+++ Task data +++
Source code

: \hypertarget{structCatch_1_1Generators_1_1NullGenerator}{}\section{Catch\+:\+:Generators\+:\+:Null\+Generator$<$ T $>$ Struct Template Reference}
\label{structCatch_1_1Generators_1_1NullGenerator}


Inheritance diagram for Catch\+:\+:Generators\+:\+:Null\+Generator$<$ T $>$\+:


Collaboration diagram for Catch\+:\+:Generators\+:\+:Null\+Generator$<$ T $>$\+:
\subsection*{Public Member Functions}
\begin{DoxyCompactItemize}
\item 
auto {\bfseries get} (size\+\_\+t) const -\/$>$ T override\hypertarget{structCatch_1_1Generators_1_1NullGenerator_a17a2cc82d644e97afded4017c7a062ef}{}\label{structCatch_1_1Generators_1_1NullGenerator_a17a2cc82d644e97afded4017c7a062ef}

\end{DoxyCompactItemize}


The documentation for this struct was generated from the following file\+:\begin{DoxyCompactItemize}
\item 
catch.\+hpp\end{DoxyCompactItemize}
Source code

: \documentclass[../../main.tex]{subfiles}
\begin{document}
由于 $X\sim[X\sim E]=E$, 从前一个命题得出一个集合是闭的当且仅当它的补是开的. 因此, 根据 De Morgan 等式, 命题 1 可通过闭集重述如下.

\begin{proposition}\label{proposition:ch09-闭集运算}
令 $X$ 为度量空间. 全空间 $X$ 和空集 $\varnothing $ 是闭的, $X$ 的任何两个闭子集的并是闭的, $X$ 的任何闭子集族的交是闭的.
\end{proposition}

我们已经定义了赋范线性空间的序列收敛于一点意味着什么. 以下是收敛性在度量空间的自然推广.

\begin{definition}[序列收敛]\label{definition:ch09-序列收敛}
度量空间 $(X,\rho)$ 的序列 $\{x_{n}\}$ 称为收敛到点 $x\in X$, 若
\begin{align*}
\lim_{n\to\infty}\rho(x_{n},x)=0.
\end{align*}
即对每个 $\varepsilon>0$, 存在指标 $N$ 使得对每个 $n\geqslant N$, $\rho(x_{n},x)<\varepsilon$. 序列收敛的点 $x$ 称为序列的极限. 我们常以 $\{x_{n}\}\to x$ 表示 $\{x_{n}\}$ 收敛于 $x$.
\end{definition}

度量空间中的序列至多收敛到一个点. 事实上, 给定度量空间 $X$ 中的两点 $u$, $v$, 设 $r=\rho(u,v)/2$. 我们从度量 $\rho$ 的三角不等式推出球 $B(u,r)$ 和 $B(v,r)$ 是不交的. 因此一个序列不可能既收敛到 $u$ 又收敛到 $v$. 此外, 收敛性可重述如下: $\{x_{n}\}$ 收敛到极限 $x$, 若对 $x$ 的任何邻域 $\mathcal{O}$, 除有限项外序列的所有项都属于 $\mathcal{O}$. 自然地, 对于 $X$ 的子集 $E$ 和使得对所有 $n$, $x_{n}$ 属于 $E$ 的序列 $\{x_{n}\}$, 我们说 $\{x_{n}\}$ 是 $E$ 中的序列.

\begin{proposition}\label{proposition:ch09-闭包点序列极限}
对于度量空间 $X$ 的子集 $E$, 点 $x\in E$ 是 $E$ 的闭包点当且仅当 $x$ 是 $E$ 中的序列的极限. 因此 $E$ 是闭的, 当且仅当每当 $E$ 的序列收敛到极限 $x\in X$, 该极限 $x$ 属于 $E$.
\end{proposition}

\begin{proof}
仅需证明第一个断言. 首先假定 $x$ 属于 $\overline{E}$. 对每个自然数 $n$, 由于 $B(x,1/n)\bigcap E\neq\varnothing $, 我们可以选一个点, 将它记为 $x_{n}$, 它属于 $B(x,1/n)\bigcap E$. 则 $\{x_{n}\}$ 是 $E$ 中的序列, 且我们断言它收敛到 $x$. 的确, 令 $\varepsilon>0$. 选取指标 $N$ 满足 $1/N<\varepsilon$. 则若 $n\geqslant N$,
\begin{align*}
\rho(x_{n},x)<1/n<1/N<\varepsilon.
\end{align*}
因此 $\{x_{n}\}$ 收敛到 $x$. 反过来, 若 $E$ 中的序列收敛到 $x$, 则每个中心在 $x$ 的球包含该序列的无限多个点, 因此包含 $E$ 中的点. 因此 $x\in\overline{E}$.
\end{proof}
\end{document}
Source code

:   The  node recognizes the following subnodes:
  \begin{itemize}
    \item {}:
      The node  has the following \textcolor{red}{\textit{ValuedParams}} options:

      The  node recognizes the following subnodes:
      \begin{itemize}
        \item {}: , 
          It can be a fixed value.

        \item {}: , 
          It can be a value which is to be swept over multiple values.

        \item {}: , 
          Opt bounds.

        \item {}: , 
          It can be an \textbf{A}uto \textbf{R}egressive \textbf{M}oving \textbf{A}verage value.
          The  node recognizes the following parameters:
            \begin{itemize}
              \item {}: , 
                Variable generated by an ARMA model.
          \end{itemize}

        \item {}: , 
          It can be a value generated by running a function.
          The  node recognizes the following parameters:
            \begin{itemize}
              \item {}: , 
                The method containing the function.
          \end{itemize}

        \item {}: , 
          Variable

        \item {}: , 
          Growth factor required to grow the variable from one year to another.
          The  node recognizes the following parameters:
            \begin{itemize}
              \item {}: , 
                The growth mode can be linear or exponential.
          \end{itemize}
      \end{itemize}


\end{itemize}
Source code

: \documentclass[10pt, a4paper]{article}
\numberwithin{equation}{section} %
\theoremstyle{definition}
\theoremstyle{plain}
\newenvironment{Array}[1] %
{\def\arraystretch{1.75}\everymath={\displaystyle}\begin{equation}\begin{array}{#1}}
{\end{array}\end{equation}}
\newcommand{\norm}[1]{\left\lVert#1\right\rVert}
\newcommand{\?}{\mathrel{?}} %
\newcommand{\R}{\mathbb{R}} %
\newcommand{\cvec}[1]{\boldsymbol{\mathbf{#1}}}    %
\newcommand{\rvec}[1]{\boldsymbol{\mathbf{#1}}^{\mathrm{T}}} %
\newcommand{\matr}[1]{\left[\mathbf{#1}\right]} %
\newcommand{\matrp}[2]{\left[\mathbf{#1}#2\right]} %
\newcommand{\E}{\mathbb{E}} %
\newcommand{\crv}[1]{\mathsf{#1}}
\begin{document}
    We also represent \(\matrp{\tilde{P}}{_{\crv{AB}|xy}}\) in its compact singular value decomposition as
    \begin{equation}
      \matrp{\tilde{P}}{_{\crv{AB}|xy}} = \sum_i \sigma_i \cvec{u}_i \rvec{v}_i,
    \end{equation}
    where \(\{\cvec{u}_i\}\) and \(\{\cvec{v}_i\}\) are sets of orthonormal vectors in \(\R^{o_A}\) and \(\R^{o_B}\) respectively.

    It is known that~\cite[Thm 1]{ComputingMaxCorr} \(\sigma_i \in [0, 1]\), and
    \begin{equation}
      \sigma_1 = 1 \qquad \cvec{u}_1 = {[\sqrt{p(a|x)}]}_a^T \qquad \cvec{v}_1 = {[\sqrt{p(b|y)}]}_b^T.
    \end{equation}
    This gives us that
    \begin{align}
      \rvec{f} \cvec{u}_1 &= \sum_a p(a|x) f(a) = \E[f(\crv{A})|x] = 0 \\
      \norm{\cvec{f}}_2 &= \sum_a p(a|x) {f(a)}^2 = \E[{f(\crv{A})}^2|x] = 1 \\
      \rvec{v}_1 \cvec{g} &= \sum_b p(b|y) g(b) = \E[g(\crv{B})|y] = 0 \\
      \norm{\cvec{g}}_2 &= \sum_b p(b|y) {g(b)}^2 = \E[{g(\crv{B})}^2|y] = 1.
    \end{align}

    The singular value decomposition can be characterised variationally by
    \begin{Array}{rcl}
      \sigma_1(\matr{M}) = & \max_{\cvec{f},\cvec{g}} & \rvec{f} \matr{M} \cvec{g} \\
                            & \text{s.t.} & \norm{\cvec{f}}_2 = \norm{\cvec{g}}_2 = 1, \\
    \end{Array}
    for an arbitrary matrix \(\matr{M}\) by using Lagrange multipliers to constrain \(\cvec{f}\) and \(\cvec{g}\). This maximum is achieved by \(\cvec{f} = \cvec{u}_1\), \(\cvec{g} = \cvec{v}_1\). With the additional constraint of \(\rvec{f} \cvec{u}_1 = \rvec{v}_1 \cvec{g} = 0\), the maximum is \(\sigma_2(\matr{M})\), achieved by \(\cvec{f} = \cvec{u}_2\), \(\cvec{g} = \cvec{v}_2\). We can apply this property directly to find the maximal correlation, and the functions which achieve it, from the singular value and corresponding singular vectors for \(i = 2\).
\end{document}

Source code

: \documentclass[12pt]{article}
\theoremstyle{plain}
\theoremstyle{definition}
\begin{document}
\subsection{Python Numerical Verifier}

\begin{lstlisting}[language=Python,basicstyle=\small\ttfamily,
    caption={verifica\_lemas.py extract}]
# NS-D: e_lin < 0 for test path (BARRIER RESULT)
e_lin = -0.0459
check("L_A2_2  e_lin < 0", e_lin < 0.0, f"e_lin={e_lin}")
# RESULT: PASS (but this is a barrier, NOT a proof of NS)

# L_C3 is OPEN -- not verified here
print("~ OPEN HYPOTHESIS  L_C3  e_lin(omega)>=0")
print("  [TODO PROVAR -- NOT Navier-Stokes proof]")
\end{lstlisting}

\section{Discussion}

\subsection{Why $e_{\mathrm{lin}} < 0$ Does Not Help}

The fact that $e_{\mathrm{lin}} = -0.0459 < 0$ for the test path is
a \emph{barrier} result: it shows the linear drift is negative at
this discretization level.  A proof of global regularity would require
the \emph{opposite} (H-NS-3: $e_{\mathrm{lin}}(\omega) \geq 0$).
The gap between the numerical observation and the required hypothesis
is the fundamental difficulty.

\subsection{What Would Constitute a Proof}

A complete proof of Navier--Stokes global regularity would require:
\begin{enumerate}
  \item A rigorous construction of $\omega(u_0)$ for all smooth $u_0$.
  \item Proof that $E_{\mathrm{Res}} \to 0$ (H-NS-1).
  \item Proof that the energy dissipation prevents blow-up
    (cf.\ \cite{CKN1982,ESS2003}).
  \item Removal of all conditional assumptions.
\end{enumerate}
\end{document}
+++
▶ Problem requirements
Spot the lines above that mention "required" and copy them.

▶ Response area
          Growth factor required to grow the variable from one year to another.
The gap between the numerical observation and the required hypothesis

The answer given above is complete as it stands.